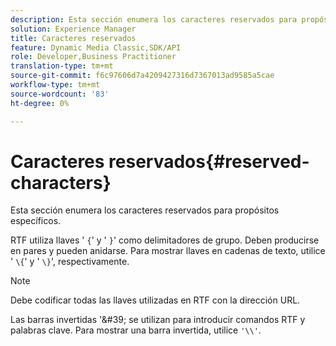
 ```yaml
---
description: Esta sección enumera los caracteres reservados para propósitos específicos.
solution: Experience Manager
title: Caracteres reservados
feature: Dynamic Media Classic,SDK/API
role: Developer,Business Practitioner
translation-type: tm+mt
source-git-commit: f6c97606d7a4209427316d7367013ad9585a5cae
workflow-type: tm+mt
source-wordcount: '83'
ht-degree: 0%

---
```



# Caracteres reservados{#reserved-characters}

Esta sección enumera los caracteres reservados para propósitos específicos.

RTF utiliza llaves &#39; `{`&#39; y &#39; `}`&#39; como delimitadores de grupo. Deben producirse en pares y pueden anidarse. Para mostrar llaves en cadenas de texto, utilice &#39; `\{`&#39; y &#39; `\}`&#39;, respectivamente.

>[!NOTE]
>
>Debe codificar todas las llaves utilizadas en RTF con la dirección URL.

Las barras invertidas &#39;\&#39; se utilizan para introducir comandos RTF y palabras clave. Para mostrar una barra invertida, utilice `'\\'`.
◇ ◇ ◇ ◇
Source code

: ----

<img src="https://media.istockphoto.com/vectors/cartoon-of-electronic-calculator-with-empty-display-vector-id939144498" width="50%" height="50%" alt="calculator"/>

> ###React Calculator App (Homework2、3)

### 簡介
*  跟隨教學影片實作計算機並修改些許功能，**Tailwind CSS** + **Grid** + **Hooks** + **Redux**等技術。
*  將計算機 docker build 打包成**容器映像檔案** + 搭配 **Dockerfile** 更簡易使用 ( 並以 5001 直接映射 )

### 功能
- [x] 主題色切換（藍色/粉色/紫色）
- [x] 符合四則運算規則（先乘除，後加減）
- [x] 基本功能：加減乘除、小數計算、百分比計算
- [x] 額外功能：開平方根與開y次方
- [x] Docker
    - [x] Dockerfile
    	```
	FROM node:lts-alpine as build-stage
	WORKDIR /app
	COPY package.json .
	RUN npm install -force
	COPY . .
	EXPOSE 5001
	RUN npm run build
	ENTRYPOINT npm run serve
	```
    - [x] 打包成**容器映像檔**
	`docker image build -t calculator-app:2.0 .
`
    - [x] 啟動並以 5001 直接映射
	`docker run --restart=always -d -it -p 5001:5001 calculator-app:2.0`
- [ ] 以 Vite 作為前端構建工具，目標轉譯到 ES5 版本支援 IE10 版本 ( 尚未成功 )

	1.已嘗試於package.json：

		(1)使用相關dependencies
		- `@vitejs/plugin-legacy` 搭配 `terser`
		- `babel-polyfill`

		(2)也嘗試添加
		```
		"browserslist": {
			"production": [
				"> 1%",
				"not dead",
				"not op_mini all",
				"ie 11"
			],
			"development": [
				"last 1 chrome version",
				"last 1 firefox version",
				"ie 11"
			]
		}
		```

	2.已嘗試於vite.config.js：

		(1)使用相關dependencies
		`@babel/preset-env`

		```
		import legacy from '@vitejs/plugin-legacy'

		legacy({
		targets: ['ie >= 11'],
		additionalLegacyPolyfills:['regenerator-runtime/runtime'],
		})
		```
◇ ◇ ◇ ◇
*WORK INSTRUCTIONS*
Extract every line above that contains the word "version".

*ANSWER FOR THE TASK*
				"last 1 chrome version",
				"last 1 firefox version",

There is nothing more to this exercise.